Cuenta la historia que a principios del siglo XX un famoso sociólogo polaco de nombre Jan S. Bystroń estaba muy preocupado buscando una solución para arreglar tantos problemas que había en el mundo. Durante toda su vida había estudiado economía, ciencias políticas, historia de las religiones, derecho y muchas otras ciencias humanas más; pero, por más que estudiaba, no encontraba una solución que realmente se pudiera aplicar.

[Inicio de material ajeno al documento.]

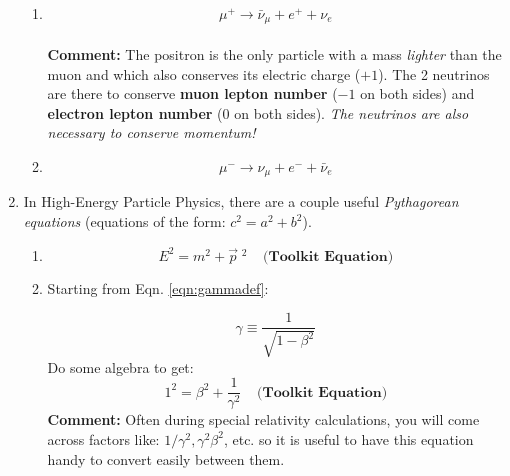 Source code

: \documentclass[11pt]{article}
\begin{document}
\begin{enumerate}
\begin{enumerate}
        \item 
        $$\mu^{+} \to \bar{\nu}_{\mu} + e^{+} + \nu_{e}$$ \\
        {\centering \textbf{Comment:} 
        The positron is the only particle with a mass \textit{lighter} than the muon
        and which also conserves its electric charge ($+1$). 
        The 2 neutrinos are there to conserve 
        \textbf{muon lepton number} ($-1$ on both sides) and 
        \textbf{electron lepton number} (0 on both sides). 
        \textit{The neutrinos are also necessary to conserve momentum!}
        }

        \item 
        $$\mu^{-} \to \nu_{\mu} + e^{-} + \bar{\nu}_{e}$$
        
    \end{enumerate}

\item In High-Energy Particle Physics, there are a couple useful \textit{Pythagorean equations} 
(equations of the form: $c^2 = a^2 + b^2$).
    \begin{enumerate}
    \item 
    $$E^2 = m^2 + {\vec{p}}\;^2 \;\;\;\;{\textbf{(Toolkit Equation)}}$$
    \item Starting from Eqn. \ref{eqn:gammadef}:
    
    $$\gamma \equiv \frac{1}{\sqrt{1 - \beta ^2}}$$
    Do some algebra to get:
    $$1^2 = \beta^{2} + \frac{1}{\gamma^{2}} \;\;\;\;{\textbf{(Toolkit Equation)}}$$
    {\centering \textbf{Comment:} 
        Often during special relativity calculations, you will come across
        factors like: $1/\gamma^2, \gamma^2 \beta^2$, etc. so it is useful
        to have this equation handy to convert easily between them.
    }
    \end{enumerate}
\end{enumerate}
\end{document}
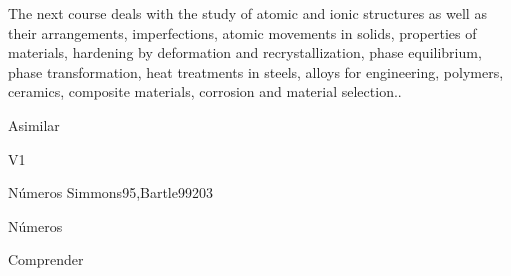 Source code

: \begin{syllabus}


\begin{justification}
The next course deals with the study of atomic and ionic structures as well as their
arrangements, imperfections, atomic movements in solids, properties of materials,
hardening by deformation and recrystallization, phase equilibrium, phase
transformation, heat treatments in steels, alloys for engineering, polymers, ceramics,
composite materials, corrosion and material selection.. 
\end{justification}

\begin{goals}
\item Asimilar
\end{goals}

\begin{outcomes}{V1}
   \item {}
   \item {}
   \item {}
\end{outcomes}

\begin{unit}{Números }{}{Simmons95,Bartle99}{20}{3}
   \begin{topics}
      \item Números 
   \end{topics}

   \begin{learningoutcomes}
      \item Comprender 
      \end{learningoutcomes}
\end{unit}

\begin{coursebibliography}
\end{coursebibliography}

\end{syllabus}
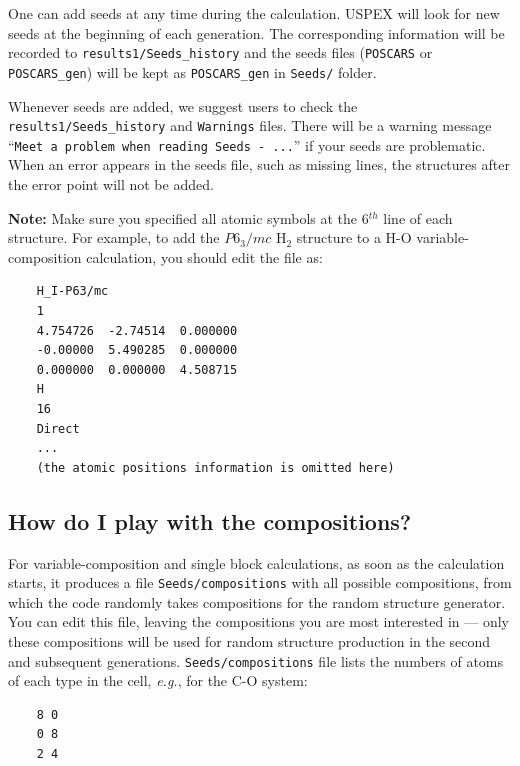 \documentclass[12pt]{article}
\newcommand{\file}[1]{\texttt{#1}}
\begin{document}
One can add  seeds at any time during the calculation. USPEX will look for new
seeds at the beginning of each generation. The corresponding information will be
recorded to \file{results1/Seeds\_history} and the seeds files (\file{POSCARS}
or \file{POSCARS\_gen}) will be kept as \file{POSCARS\_gen} in \file{Seeds/}
folder.

Whenever seeds are added, we suggest users to check the
\file{results1/Seeds\_history} and \file{Warnings} files. There will be a
warning message ``\texttt{Meet a problem when reading Seeds - ...}'' if your
seeds are problematic. When an error appears in the seeds file, such as missing
lines, the structures after the error point will not be added.

\textbf{Note:} Make sure you specified all atomic symbols at the 6$^{th}$ line
of each structure. For example, to add the $P6_{3}/mc$ H$_2$ structure to a H-O
variable-composition calculation, you should edit the file as:

{\footnotesize
\begin{verbatim}
    H_I-P63/mc
    1
    4.754726  -2.74514  0.000000
    -0.00000  5.490285  0.000000
    0.000000  0.000000  4.508715
    H
    16
    Direct
    ...
    (the atomic positions information is omitted here)
\end{verbatim}
}



\subsection{How do I play with the compositions?}\label{faq_compositions}

For variable-composition and single block calculations, as soon as the
calculation starts, it produces a file \file{Seeds/compositions} with all
possible compositions, from which the code randomly takes compositions for the
random structure generator. You can edit this file, leaving the compositions you
are most interested in --- only these compositions will be used for random
structure production in the second and subsequent generations.
\file{Seeds/compositions} file lists the numbers of atoms of each type in the
cell, \emph{e.g.}, for the C-O system:

\begin{verbatim}
    8 0
    0 8
    2 4
\end{verbatim}
\end{document}
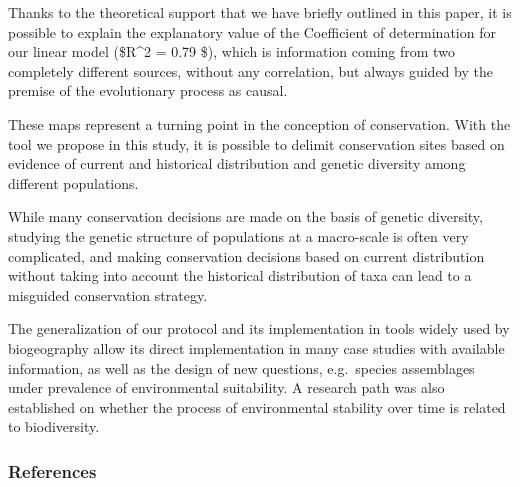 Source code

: \documentclass[
]{article}
\begin{document}
Thanks to the theoretical support that we have briefly outlined in this
paper, it is possible to explain the explanatory value of the
Coefficient of determination for our linear model (\$R\^{}2 = 0.79 \$),
which is information coming from two completely different sources,
without any correlation, but always guided by the premise of the
evolutionary process as causal.

These maps represent a turning point in the conception of conservation.
With the tool we propose in this study, it is possible to delimit
conservation sites based on evidence of current and historical
distribution and genetic diversity among different populations.

While many conservation decisions are made on the basis of genetic
diversity, studying the genetic structure of populations at a
macro-scale is often very complicated, and making conservation decisions
based on current distribution without taking into account the historical
distribution of taxa can lead to a misguided conservation strategy.

The generalization of our protocol and its implementation in tools
widely used by biogeography allow its direct implementation in many case
studies with available information, as well as the design of new
questions, e.g.~species assemblages under prevalence of environmental
suitability. A research path was also established on whether the process
of environmental stability over time is related to biodiversity.

\hypertarget{references}{%
\subsubsection*{References}\label{references}}
\end{document}
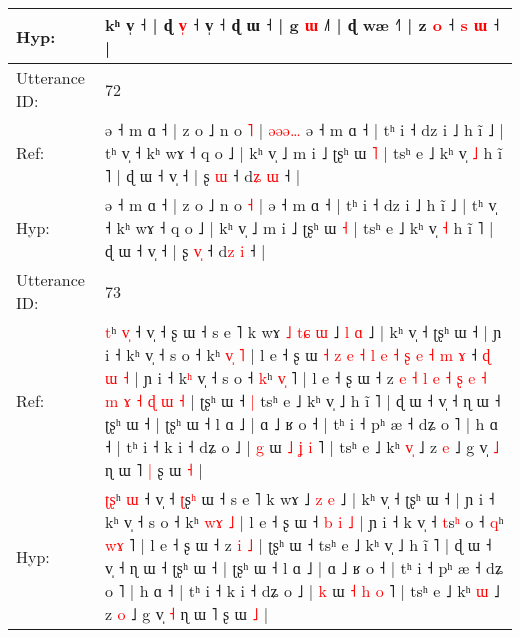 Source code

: \documentclass[10pt]{article}
\DeclareRobustCommand{\hl}[1]{{\textcolor{red}{#1}}}
\begin{document}
\begin{longtable}{ll}
 \\
Hyp: & kʰ v̩ ˧ | ɖ \hl{v}\hl{̩} ˧ v̩ ˧ ɖ ɯ\hl{}\hl{}\hl{}\hl{}\hl{} ˧ | g \hl{ɯ} ˩˥ | ɖ wæ ˧˥ | z \hl{o} ˧ \hl{s} \hl{ɯ} ˧ |
 \\
\midrule
Utterance ID: & 72 \\
Ref: & ə ˧ m ɑ ˧ | z o ˩ n o \hl{˥} |\hl{ }\hl{ə}\hl{ə}\hl{ə}\hl{…} ə ˧ m ɑ ˧ | tʰ i ˧ dz i ˩ h ĩ ˩ | tʰ v̩ ˧ kʰ wɤ ˧ q o ˩ | kʰ v̩ ˩ m i ˩ ʈʂʰ ɯ \hl{˥} | tsʰ e ˩ kʰ v̩ \hl{˩} h ĩ ˥ | ɖ ɯ ˧ v̩ ˧ | ʂ \hl{}\hl{ɯ} ˧ d\hl{ʑ} \hl{ɯ} ˧ |
 \\
Hyp: & ə ˧ m ɑ ˧ | z o ˩ n o \hl{˧} |\hl{}\hl{}\hl{}\hl{}\hl{} ə ˧ m ɑ ˧ | tʰ i ˧ dz i ˩ h ĩ ˩ | tʰ v̩ ˧ kʰ wɤ ˧ q o ˩ | kʰ v̩ ˩ m i ˩ ʈʂʰ ɯ \hl{˧} | tsʰ e ˩ kʰ v̩ \hl{˧} h ĩ ˥ | ɖ ɯ ˧ v̩ ˧ | ʂ \hl{v}\hl{̩} ˧ d\hl{z} \hl{i} ˧ |
 \\
\midrule
Utterance ID: & 73 \\
Ref: & \hl{}\hl{t}ʰ \hl{v}\hl{̩} ˧ v̩ ˧ \hl{}ʂ\hl{} ɯ ˧ s e ˥ k wɤ\hl{ }\hl{˩}\hl{ }\hl{t}\hl{ɕ}\hl{ }\hl{ɯ} ˩ \hl{l} \hl{ɑ} ˩ | kʰ v̩ ˧ ʈʂʰ ɯ ˧ | ɲ i ˧ kʰ v̩ ˧ s o ˧ kʰ \hl{v}\hl{̩} \hl{˥} | l e ˧ ʂ ɯ\hl{ }\hl{˧}\hl{ }\hl{z}\hl{ }\hl{e}\hl{ }\hl{˧}\hl{ }\hl{l}\hl{ }\hl{e}\hl{ }\hl{˧}\hl{ }\hl{ʂ}\hl{ }\hl{e}\hl{ }\hl{˧}\hl{ }\hl{m}\hl{ }\hl{ɤ} ˧ \hl{ɖ} \hl{ɯ} \hl{˧} | ɲ i ˧ k\hl{ʰ} v̩ ˧ \hl{}s\hl{} o ˧ \hl{k}ʰ \hl{v}\hl{̩} ˥ | l e ˧ ʂ ɯ ˧ z\hl{ }\hl{e}\hl{ }\hl{˧}\hl{ }\hl{l}\hl{ }\hl{e}\hl{ }\hl{˧}\hl{ }\hl{ʂ}\hl{ }\hl{e}\hl{ }\hl{˧}\hl{ }\hl{m}\hl{ }\hl{ɤ}\hl{ }\hl{˧}\hl{ }\hl{ɖ} \hl{ɯ} \hl{˧} | ʈʂʰ ɯ ˧\hl{ }\hl{|} tsʰ e ˩ kʰ v̩ ˩ h ĩ ˥ | ɖ ɯ ˧ v̩ ˧ ɳ ɯ ˧ ʈʂʰ ɯ ˧ | ʈʂʰ ɯ ˧ l ɑ ˩ | ɑ ˩ ʁ o ˧ | tʰ i ˧ pʰ æ ˧ dʑ o ˥ | h ɑ ˧ | tʰ i ˧ k i ˧ dʑ o ˩ | \hl{g} ɯ \hl{˩} \hl{ʝ} \hl{i} ˥ | tsʰ e ˩ kʰ \hl{v}\hl{̩} ˩ z \hl{e} ˩ g v̩ \hl{˩} ɳ ɯ ˥\hl{ }\hl{|} ʂ ɯ \hl{˧} |
 \\
Hyp: & \hl{ʈ}\hl{ʂ}ʰ \hl{}\hl{ɯ} ˧ v̩ ˧ \hl{ʈ}ʂ\hl{ʰ} ɯ ˧ s e ˥ k wɤ\hl{}\hl{}\hl{}\hl{}\hl{}\hl{}\hl{} ˩ \hl{z} \hl{e} ˩ | kʰ v̩ ˧ ʈʂʰ ɯ ˧ | ɲ i ˧ kʰ v̩ ˧ s o ˧ kʰ \hl{w}\hl{ɤ} \hl{˩} | l e ˧ ʂ ɯ\hl{}\hl{}\hl{}\hl{}\hl{}\hl{}\hl{}\hl{}\hl{}\hl{}\hl{}\hl{}\hl{}\hl{}\hl{}\hl{}\hl{}\hl{}\hl{}\hl{}\hl{}\hl{}\hl{}\hl{} ˧ \hl{b} \hl{i} \hl{˩} | ɲ i ˧ k\hl{} v̩ ˧ \hl{t}s\hl{ʰ} o ˧ \hl{q}ʰ \hl{w}\hl{ɤ} ˥ | l e ˧ ʂ ɯ ˧ z\hl{}\hl{}\hl{}\hl{}\hl{}\hl{}\hl{}\hl{}\hl{}\hl{}\hl{}\hl{}\hl{}\hl{}\hl{}\hl{}\hl{}\hl{}\hl{}\hl{}\hl{}\hl{}\hl{}\hl{} \hl{i} \hl{˩} | ʈʂʰ ɯ ˧\hl{}\hl{} tsʰ e ˩ kʰ v̩ ˩ h ĩ ˥ | ɖ ɯ ˧ v̩ ˧ ɳ ɯ ˧ ʈʂʰ ɯ ˧ | ʈʂʰ ɯ ˧ l ɑ ˩ | ɑ ˩ ʁ o ˧ | tʰ i ˧ pʰ æ ˧ dʑ o ˥ | h ɑ ˧ | tʰ i ˧ k i ˧ dʑ o ˩ | \hl{k} ɯ \hl{˧} \hl{h} \hl{o} ˥ | tsʰ e ˩ kʰ \hl{}\hl{ɯ} ˩ z \hl{o} ˩ g v̩ \hl{˧} ɳ ɯ ˥\hl{}\hl{} ʂ ɯ \hl{˩} |

\end{longtable}
\end{document}

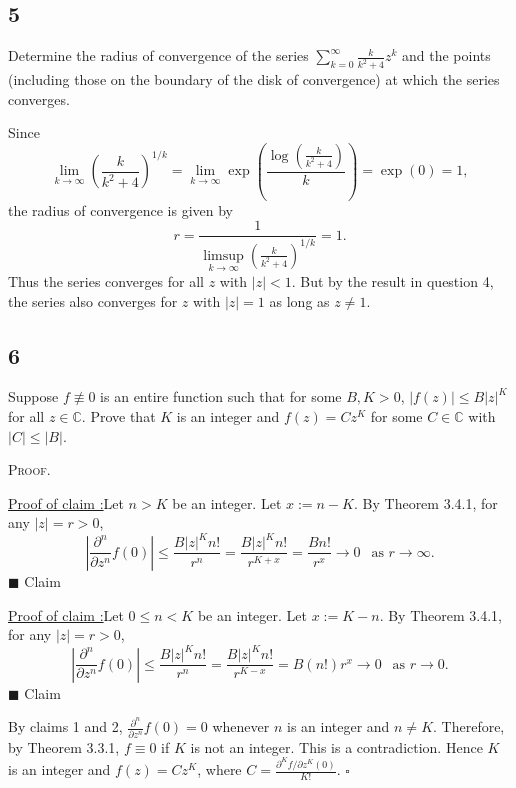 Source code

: \documentclass[12pt]{article}
\newcounter{ProofCounter}
\newcounter{ClaimCounter}[ProofCounter]
\newenvironment{Proof}{\stepcounter{ProofCounter}\textsc{Proof.}}{\hfill$\square$}
\newenvironment{claim}[1]{\vspace{1mm}\stepcounter{ClaimCounter}\par\noindent\underline{\bf Claim \theClaimCounter:}\space#1}{}
\newenvironment{claimproof}[1]{\par\noindent\underline{Proof of claim \theClaimCounter:}\space#1}{\hfill $\blacksquare$ Claim \theClaimCounter}
\begin{document}
\newpage 
\subsection*{5}
\begin{tcolorbox}
Determine the radius of convergence of the series $\sum_{k=0}^{\infty}\frac{k}{k^{2} + 4}z^{k}$ and the points (including those on the boundary of the
disk of convergence) at which the series converges.
\end{tcolorbox}
Since 
\[
\lim_{k\rightarrow\infty}\left( \frac{k}{k^{2} + 4} \right)^{1/k} = \lim_{k\rightarrow\infty}\exp \left( \frac{\log\left( \frac{k}{k^{2} + 4}
\right)}{k} \right) = \exp(0) = 1,
\]
the radius of convergence is given by 
\[ r = \frac{1}{\limsup_{k\rightarrow\infty}\left( \frac{k}{k^{2} + 4} \right)^{1/k}} = 1. \]
Thus the series converges for all $z$ with $|z| < 1$. But by the result in question 4, the series also converges for $z$ with $|z| = 1$ as long as $z
\neq 1$.


\newpage 
\subsection*{6} 
\begin{tcolorbox}
Suppose $f \not\equiv 0$ is an entire function such that for some $B, K > 0$, $|f(z)| \leq B|z|^{K}$ for all $z \in \mathbb{C}$. Prove that $K$ is an
integer and $f(z) = Cz^{K}$ for some $C \in \mathbb{C}$ with $|C| \leq |B|$.
\end{tcolorbox}
\begin{Proof}

\begin{claimproof}
Let $n > K$ be an integer. Let $x := n - K$. By Theorem 3.4.1, for any $|z| = r > 0$,
\[ \left| \frac{\partial^{n}}{\partial z^{n}}f(0)\right| \leq \frac{B|z|^{K}n!}{r^{n}} = \frac{B|z|^{K}n!}{r^{K+x}} = \frac{Bn!}{r^{x}} 
\rightarrow 0 \ \ \text{ as } r \rightarrow \infty. \]
\end{claimproof}
\begin{claimproof}
Let $0 \leq n < K$ be an integer. Let $x := K - n$. By Theorem 3.4.1, for any $|z| = r > 0$,
\[ \left| \frac{\partial^{n}}{\partial z^{n}}f(0)\right| \leq \frac{B|z|^{K}n!}{r^{n}} = \frac{B|z|^{K}n!}{r^{K-x}} = B(n!)r^{x} 
\rightarrow 0 \ \ \text{ as } r \rightarrow 0. \]
\end{claimproof}

By claims 1 and 2, $\frac{\partial^{n}}{\partial z^{n}}f(0) = 0$ whenever $n$ is an integer and $n \neq K$. Therefore, by Theorem 3.3.1, $f \equiv 0$
if $K$ is not an integer. This is a contradiction. Hence $K$ is an integer and 
$f(z) = Cz^{K}$, where $C = \frac{\partial^{K}f / \partial z^{K}(0)}{K!}$.
\end{Proof}
\end{document}
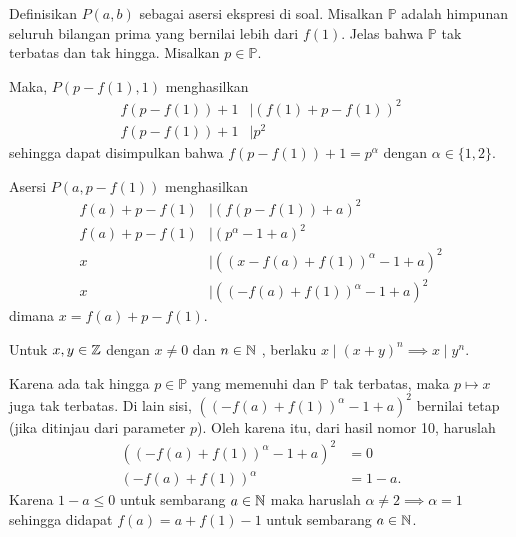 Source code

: 
\begin{solusi}
    Definisikan $P(a,b)$ sebagai asersi ekspresi di soal. Misalkan $\mathbb{P}$ adalah himpunan seluruh bilangan prima yang bernilai lebih dari $f(1)$. Jelas bahwa $\mathbb{P}$ tak terbatas dan tak hingga. Misalkan $p \in \mathbb{P}$.

    Maka, $P(p-f(1),1)$ menghasilkan 
    \begin{align*}
        f(p-f(1))+1 &\mid (f(1)+p-f(1))^2\\
        f(p-f(1))+1 &\mid p^2
    \end{align*}
    sehingga dapat disimpulkan bahwa $f(p-f(1))+1 = p^\alpha$ dengan $\alpha \in \{1,2\}$.

    Asersi $P(a, p-f(1))$ menghasilkan
    \begin{align*}
        f(a)+p-f(1) &\mid (f(p-f(1))+a)^2\\
        f(a)+p-f(1) &\mid (p^\alpha-1+a)^2\\
        x &\mid ((x-f(a)+f(1))^\alpha-1+a)^2\\
        x &\mid ((-f(a)+f(1))^\alpha-1+a)^2
    \end{align*}
    dimana $x=f(a)+p-f(1)$.

    \begin{remark*}
        Untuk $x,y \in \mathbb Z$ dengan $x \neq 0$ dan $n \in \mathbb N$ , berlaku $x \mid (x+y)^n \implies x \mid y^n$.
    \end{remark*}
    
    Karena ada tak hingga $p \in \mathbb{P}$ yang memenuhi dan $\mathbb{P}$ tak terbatas, maka $p \mapsto x$ juga tak terbatas. Di lain sisi, $((-f(a)+f(1))^\alpha-1+a)^2$ bernilai tetap (jika ditinjau dari parameter $p$). Oleh karena itu, dari hasil nomor 10, haruslah \begin{align*}
        ((-f(a)+f(1))^\alpha-1+a)^2&=0\\
        (-f(a)+f(1))^\alpha &= 1-a.
    \end{align*}
    Karena $1-a \le 0$ untuk sembarang $a \in \mathbb N$ maka haruslah $\alpha \neq 2 \implies \alpha = 1$ sehingga didapat $f(a) = a+f(1)-1$ untuk sembarang $a \in \mathbb N$.   
\end{solusi} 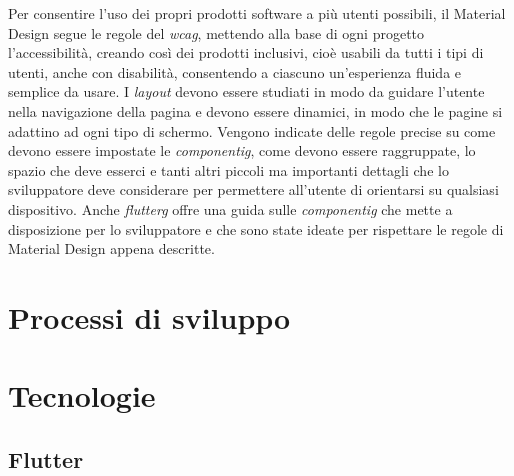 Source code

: \newline
Per consentire l'uso dei propri prodotti software a più utenti possibili, il Material Design segue le regole del \emph{\gls{wcag}}\glsfirstoccur, mettendo alla base di ogni progetto l'accessibilità, creando così dei prodotti inclusivi, cioè usabili da tutti i tipi di utenti, anche con disabilità, consentendo a ciascuno un'esperienza fluida e semplice da usare.\newline
\newline
I \emph{layout} devono essere studiati in modo da guidare l'utente nella navigazione della pagina e devono essere dinamici, in modo che le pagine si adattino ad ogni tipo di schermo.\newline
Vengono indicate delle regole precise su come devono essere impostate le \emph{\gls{componentig}}\glsfirstoccur, come devono essere raggruppate, lo spazio che deve esserci e tanti altri piccoli ma importanti dettagli che lo sviluppatore deve considerare per permettere all'utente di orientarsi su qualsiasi dispositivo.\newline
Anche \emph{\gls{flutterg}} offre una guida sulle \emph{\gls{componentig}} che mette a disposizione per lo sviluppatore e che sono state ideate per rispettare le regole di Material Design appena descritte.\newline

\section{Processi di sviluppo}

\section{Tecnologie}

\subsection{Flutter}

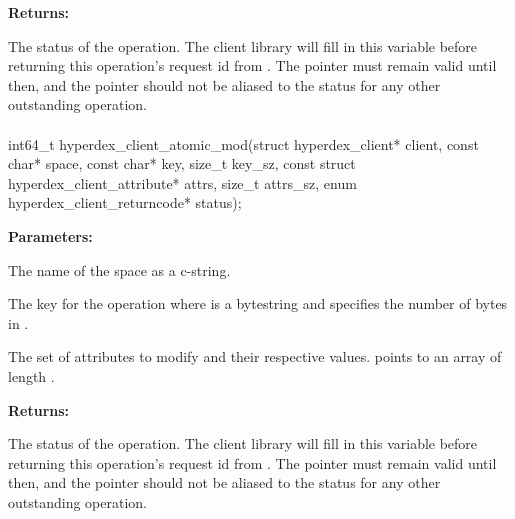 \noindent\textbf{Returns:}
\begin{description}[labelindent=\widthof{{\code{status}}},leftmargin=*,noitemsep,nolistsep,align=right]
\item[\code{status}] The status of the operation.  The client library will fill in this variable before returning this operation's request id from .  The pointer must remain valid until then, and the pointer should not be aliased to the status for any other outstanding operation.
\end{description}

\paragraph{}
\label{api:c:atomic_mod}
\begin{ccode}
int64_t hyperdex_client_atomic_mod(struct hyperdex_client* client,
                const char* space,
                const char* key, size_t key_sz,
                const struct hyperdex_client_attribute* attrs, size_t attrs_sz,
                enum hyperdex_client_returncode* status);
\end{ccode}
\funcdesc 

\noindent\textbf{Parameters:}
\begin{description}[labelindent=\widthof{{\code{attrs}, \code{attrs\_sz}}},leftmargin=*,noitemsep,nolistsep,align=right]
\item[\code{space}] The name of the space as a c-string.
\item[\code{key}, \code{key\_sz}] The key for the operation where  is a bytestring and  specifies the number of bytes in .
\item[\code{attrs}, \code{attrs\_sz}] The set of attributes to modify and their respective values.   points to an array of length .
\end{description}

\noindent\textbf{Returns:}
\begin{description}[labelindent=\widthof{{\code{status}}},leftmargin=*,noitemsep,nolistsep,align=right]
\item[\code{status}] The status of the operation.  The client library will fill in this variable before returning this operation's request id from .  The pointer must remain valid until then, and the pointer should not be aliased to the status for any other outstanding operation.
\end{description}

Cierto día, su hijo Vieslav, que tenía siete años, aburrido de las vacaciones de verano y sin nada que hacer ni nadie con quien jugar, invadió el despacho de su padre dispuesto a ayudarle en lo que fuera necesario. Nuestro sociólogo, nervioso por la interrupción, le pidió al niño que fuese a jugar a otro lugar. Viendo que era imposible sacarlo, el padre pensó en algo que le pudiera entretener, y, de paso, quitárselo de en medio para poder seguir con sus elucubraciones.

De repente se encontró con un ejemplar de la revista Polityka donde venía un mapa muy detallado del mundo.

– ¡Justo lo que precisaba!, pensó.

Con unas tijeras recortó el mapa en más de cuarenta pedazos irregulares, y, junto con un rollo de cinta adhesiva, se lo entregó a su hijo diciendo:

-Como sé te gustan los rompecabezas, te voy a dar el mundo todo roto, para que lo repares sin ayuda de nadie.

Nuestro hombre pensó que al pequeño le llevaría días componer el mapa, pero no fue así. Pasadas poco más de dos horas, escuchó la voz del niño, que lo llamaba calmadamente:

-Papá, ¡ya lo hice todo! ¡Conseguí terminarlo!

En un principio el padre no dio crédito a las palabras del niño. Pensó que era imposible que, con sólo siete años, hubiera conseguido recomponer un mapa que jamás había visto antes. Desconfiado, nuestro sociólogo levantó la vista de sus anotaciones con la certeza de que vería el trabajo digno de un niño. Cuál fue su sorpresa cuando descubrió que el mapa estaba completo. Todos los pedazos habían sido colocados en sus respectivos lugares. ¿Cómo era posible? ¿cómo había sido capaz un niño sin apenas estudios hacer un trabajo tan difícil?

-Hijito, tú no sabías cómo era el mundo, ¿cómo lograste armarlo?

-Papá, yo no sabía cómo era el mundo; pero, cuando sacaste el mapa de la revista para recortarlo, vi que del otro lado había la figura de un hombre. Así que le di la vuelta a los recortes y comencé a recomponer al hombre, que sí sabía cómo era. Cuando conseguí arreglar al hombre, le di la vuelta a la hoja y vi que había arreglado el mundo.

……………

Nuestro sociólogo se había estado devanando los sesos intentando encontrar una solución para los problemas de nuestro mundo. Era muy sabio, pero no tanto como este niño. Hubo de ser un niño quien hiciera saber al sabio que los problemas del mundo se arreglarían si lográbamos previamente recomponer al hombre.

Ya nos lo dijo Jesucristo con palabras muy sencillas y a la vez profundas:

“¿De qué le vale al hombre ganar el mundo entero si pierde su alma?” (Mt 16:26).

O en estas otras:

“No alleguéis tesoros en la tierra, donde la polilla y el orín los corroen y donde los ladrones horadan y roban. Atesorad tesoros en el cielo, donde ni la polilla ni el orín los corroen y donde los ladrones no horadan ni roban. Porque, donde está tu tesoro, allí estará tu corazón” (Mt 6: 19-21).

El hombre cree con mucha frecuencia que todo consiste en “conquistar el mundo” cuando en realidad de lo único que habría que preocuparse es de “recomponer el alma de los hombres”.

Esta es una lección que el hombre de hoy día todavía no ha aprendido; y, por lo que se puede colegir, da la impresión de que cada vez está más lejos de encontrar una solución. La razón es muy sencilla, está buscando por el camino equivocado. El hombre ha dejado de conocer cómo ha de ser él mismo, ello se debe al hecho de que ha perdido de vista la imagen del hombre perfecto: Jesucristo.

El mundo sólo se arreglará cuando el hombre se centre. Y el hombre sólo se centrará si encuentra y sirve a Dios. San Agustín lo dijo con palabras que el hombre ha olvidado: “Nos hiciste Señor para Ti, y nuestro corazón está inquieto hasta que descanse en Ti”. Y el mismo San Francisco de Asís nos lo enseñaba con palabras todavía más sencillas: “Mi Dios y mi todo”.